Collected data entries
****************
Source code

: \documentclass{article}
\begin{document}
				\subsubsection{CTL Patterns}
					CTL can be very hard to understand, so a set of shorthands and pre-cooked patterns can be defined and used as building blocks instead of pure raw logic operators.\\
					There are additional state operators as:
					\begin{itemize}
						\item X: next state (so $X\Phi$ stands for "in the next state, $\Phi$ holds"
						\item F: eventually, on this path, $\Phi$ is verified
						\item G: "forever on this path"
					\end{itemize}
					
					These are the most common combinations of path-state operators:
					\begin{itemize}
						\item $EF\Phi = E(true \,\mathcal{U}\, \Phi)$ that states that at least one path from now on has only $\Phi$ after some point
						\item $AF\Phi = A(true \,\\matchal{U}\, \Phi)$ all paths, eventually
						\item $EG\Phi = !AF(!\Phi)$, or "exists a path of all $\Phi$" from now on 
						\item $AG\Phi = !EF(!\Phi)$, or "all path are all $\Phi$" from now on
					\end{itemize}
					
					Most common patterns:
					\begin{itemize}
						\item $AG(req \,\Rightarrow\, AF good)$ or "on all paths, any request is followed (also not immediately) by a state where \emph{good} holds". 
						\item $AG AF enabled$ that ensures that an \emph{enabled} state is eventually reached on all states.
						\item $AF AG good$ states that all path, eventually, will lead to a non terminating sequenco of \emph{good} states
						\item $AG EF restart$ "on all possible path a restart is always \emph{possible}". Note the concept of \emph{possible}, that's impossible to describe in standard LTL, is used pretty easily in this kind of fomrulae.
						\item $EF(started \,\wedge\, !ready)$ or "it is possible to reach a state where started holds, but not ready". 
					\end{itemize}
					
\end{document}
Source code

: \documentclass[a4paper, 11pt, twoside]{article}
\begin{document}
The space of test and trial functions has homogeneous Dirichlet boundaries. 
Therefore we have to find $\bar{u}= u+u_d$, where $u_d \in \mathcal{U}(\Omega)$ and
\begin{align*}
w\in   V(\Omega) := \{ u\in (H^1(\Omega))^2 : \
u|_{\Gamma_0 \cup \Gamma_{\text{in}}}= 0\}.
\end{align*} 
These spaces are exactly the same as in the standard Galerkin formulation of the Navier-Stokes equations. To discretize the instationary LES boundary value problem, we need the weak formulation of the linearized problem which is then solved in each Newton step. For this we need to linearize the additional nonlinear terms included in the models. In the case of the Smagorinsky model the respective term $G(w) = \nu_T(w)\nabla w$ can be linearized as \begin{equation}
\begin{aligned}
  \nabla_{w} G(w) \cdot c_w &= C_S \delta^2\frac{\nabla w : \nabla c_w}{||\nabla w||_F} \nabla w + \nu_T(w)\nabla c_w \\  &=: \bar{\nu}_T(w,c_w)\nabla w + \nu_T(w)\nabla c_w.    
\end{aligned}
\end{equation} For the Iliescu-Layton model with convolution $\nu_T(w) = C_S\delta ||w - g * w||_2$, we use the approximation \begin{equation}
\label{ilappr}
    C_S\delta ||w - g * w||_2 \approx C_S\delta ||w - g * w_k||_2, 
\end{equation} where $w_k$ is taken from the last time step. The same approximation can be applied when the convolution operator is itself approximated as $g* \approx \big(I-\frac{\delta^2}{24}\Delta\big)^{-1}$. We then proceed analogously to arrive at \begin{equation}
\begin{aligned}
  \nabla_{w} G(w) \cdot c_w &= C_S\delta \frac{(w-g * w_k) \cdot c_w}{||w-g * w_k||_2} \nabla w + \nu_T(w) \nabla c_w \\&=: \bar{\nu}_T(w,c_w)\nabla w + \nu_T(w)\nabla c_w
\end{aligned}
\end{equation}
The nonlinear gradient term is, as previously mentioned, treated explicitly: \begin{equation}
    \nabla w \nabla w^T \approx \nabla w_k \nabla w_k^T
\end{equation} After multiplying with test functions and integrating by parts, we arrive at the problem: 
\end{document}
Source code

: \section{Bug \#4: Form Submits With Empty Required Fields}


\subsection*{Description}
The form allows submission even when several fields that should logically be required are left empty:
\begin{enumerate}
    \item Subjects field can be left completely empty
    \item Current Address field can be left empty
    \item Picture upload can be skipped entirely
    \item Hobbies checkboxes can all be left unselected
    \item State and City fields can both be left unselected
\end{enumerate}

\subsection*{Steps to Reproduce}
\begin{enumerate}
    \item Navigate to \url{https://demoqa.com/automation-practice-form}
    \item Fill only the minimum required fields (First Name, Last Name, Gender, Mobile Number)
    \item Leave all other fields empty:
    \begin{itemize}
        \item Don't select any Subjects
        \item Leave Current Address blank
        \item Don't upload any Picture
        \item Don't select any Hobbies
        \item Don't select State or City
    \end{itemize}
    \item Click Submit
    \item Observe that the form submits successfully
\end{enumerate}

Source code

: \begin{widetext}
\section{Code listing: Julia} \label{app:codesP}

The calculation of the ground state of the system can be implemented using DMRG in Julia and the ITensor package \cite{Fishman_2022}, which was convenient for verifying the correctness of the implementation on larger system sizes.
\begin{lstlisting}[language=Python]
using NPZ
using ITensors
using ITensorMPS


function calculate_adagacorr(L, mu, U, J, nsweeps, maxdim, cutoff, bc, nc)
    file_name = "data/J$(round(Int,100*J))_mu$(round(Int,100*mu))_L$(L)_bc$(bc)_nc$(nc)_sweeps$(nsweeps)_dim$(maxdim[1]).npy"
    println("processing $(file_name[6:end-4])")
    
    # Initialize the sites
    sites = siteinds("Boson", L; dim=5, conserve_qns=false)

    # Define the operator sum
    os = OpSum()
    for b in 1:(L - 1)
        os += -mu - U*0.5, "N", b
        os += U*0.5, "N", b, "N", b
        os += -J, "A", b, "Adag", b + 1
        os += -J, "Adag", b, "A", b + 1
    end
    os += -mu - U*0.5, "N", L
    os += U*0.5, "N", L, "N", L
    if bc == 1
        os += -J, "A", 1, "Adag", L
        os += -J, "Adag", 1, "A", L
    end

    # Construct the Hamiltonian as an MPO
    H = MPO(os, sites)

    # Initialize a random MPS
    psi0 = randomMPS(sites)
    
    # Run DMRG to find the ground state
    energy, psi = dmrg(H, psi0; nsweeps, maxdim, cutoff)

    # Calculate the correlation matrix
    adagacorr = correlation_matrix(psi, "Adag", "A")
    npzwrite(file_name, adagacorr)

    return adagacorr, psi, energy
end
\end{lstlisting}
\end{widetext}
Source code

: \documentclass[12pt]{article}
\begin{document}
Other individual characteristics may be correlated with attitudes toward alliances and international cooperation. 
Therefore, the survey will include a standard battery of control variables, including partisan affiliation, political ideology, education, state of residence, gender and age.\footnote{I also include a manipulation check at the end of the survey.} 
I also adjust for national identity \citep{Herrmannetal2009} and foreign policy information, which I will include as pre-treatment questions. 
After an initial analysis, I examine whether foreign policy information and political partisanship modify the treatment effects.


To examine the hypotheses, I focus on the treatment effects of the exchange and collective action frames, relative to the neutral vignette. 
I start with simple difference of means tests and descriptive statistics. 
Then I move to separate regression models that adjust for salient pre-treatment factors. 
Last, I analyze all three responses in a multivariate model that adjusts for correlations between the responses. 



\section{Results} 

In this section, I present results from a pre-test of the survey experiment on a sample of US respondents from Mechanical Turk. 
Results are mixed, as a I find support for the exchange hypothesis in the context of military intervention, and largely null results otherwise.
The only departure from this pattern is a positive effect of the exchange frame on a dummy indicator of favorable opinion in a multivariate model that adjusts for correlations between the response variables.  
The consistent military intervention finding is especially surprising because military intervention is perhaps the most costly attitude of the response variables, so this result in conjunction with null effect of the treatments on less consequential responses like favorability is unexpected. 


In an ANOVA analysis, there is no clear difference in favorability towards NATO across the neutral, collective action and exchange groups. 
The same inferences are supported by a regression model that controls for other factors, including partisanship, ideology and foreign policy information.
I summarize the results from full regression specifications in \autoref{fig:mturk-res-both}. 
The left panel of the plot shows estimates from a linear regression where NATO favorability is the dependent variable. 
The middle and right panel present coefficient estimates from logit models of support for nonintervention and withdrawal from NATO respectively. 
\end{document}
****************
→ **Activity**: Could you retype exactly the lines above, starting at the line that contains "all paths, eventually" and ending at the line that contains "AG good$ states", and nothing more?

→ **Task result**:
						\item $AF\Phi = A(true \,\\matchal{U}\, \Phi)$ all paths, eventually
						\item $EG\Phi = !AF(!\Phi)$, or "exists a path of all $\Phi$" from now on 
						\item $AG\Phi = !EF(!\Phi)$, or "all path are all $\Phi$" from now on
					\end{itemize}
					
					Most common patterns:
					\begin{itemize}
						\item $AG(req \,\Rightarrow\, AF good)$ or "on all paths, any request is followed (also not immediately) by a state where \emph{good} holds". 
						\item $AG AF enabled$ that ensures that an \emph{enabled} state is eventually reached on all states.
						\item $AF AG good$ states that all path, eventually, will lead to a non terminating sequenco of \emph{good} states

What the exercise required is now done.